第28回日本顎変形症学会総会・学術総会

ご挨拶

古郷 幹彦

第28回特定非営利活動法人 日本顎変形症学会総会・学術大会 大会長
古郷 幹彦
大阪大学大学院 歯学研究科 口腔外科学第一教室 教授

 この度、第28回特定非営利活動法人日本顎変形症学会総会・学術大会を2018年6月14日(木)、15日(金)の2日間にわたり、大阪駅に隣接するグランフロントにあるナレッジキャピタル コングレコンベンションセンターにて開催させていただきます。大阪大学大学院歯学研究科 口腔外科学第一教室が担当させていただくのは昭和60年第4回顎変形症研究会(当時 宮崎正教授)以来です。当時はまだ学会ではなく研究会でした。30年余を経過しておりますが、その間の顎変形症手術の進歩は著しいものがありました。現在は大阪大学歯学部附属病院におきましても顎変形症治療の重要性は年々増しており、本学術大会を開催させていただくことは大変な名誉でございます。小林理事長を始め役員並びに学会会員の皆様に深謝いたします。
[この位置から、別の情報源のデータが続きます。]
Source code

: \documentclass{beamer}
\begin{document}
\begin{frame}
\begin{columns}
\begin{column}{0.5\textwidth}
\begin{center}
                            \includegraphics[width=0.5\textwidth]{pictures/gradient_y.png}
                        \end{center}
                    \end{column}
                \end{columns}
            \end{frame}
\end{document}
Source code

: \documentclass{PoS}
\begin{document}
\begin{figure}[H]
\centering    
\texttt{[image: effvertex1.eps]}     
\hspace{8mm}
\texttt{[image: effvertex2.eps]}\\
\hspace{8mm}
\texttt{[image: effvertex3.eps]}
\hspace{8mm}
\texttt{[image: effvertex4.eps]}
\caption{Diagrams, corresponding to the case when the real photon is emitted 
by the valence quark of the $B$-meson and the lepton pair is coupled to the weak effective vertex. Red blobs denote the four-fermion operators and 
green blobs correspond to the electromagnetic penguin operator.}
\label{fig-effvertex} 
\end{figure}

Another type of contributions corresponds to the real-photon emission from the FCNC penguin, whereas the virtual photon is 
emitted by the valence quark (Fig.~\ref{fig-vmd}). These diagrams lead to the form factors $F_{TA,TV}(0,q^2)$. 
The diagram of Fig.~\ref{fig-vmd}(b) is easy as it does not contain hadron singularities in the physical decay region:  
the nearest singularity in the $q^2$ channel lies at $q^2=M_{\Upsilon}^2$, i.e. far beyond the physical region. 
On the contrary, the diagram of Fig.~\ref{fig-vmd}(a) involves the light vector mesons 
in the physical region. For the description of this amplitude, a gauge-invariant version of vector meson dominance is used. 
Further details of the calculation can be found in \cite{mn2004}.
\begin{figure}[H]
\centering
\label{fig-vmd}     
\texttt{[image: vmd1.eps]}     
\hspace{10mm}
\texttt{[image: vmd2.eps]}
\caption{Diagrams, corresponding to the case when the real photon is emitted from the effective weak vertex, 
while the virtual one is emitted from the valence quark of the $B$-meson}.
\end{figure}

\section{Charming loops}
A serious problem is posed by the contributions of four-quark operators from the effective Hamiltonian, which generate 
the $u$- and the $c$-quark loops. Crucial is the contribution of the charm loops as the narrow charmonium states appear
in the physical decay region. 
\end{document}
 現在の私どもの教室では口唇裂・口蓋裂などの先天異常疾患と顎変形症の手術が患者数も多く臨床の大きなテーマとなっております。口唇裂口蓋裂の治療は乳幼児期から成人に至るまで継続していただいており、近年その治療の進歩・発展が見える形になってまいりました。一方で、ロバン症候のような小顎症の患者では乳幼児期や学童期に上気道に問題を抱えることも増えており、患者の状態に合わせた多様な治療体系を備える必要性も増してまいりました。

 大会長を拝命し、会員の皆様に有益な大会とするためには、わたしどもが直面しているような難症例への対応や、上気道や睡眠関連呼吸障害に対する治療など多様なニーズに応えることが必要と考えました。継続的な学術研究により、より良い顎変形症治療を考案し続けることも必要ですし、教育プログラムを充実させることで次世代の人材育成を行えるようにすることも急務であります。さらに、新規技術に関しては3次元的な形態評価や手術支援などの発展が目覚ましいところです。

 このように、顎変形症治療は将来に多様な可能性を秘めております。そこで本大会のテーマとして「顎変形症治療の展望 Future prospects of jaw deformity treatment 」を掲げ、実りある会といたすべく、関係者一同鋭意準備を進めております。

 特別講演にオランダ、ユトレヒト大学メディカルセンター、ウィルヘルミナこども病院 小児形成外科の Corstian C. Breugem 先生をお迎えして小児の小顎症に起因する上気道呼吸障害の外科治療について “Quality of Care in Robin Sequence patients.” のご講演をいただく予定です。また、教育講演には台湾のChang Gung Memorial Hospital 、矯正歯科の Eric Liou 先生をお招きして外科的矯正治療に関わる歯科矯正治療の最近のトピックスの中から “Surgery first surgical orthodontics in patients with mandibular retrognathism.” をお話いただく予定です。

 学会プログラムは現在準備中ですが、睡眠関連呼吸障害に関するシンポジウムでは睡眠の基礎から外科矯正治療による治療までを網羅できるように計画中です。人材育成のためのプログラムとしては次世代の顎変形症治療を担う若手の先生方向けのセミナーを手術と矯正に分けての開催を計画しております。その他のシンポジウムとしては、先天異常を含めた難症例への対応について、新規技術である3次元画像を用いた治療計画や3次元画像での治療評価などの広義のComputer Assisted Surgery (CAS) に関するシンポジウムを計画しています。一般演題は口演、ビデオ演題、ポスターで予定させていただき、優秀ポスター賞の表彰を予定しています。奮って演題申し込みをしていただければ幸いです。なお、学術集会前日には教育研修会を、6月20日(水)には大阪大学大学院歯学研究科の弓倉記念ホールにて市民公開講座を予定しております。大会初日、14日(木)夕刻からは大会会場であるコングレコンベンションセンター内で会員懇親会を計画しております。利便性の高い場所でございますので、奮ってのご参加をお待ちしております。

 最後に多くの会員諸兄にご参加頂き、活発なご討議が行われることを目指し、教室員一同準備を進めお待ち申し上げます。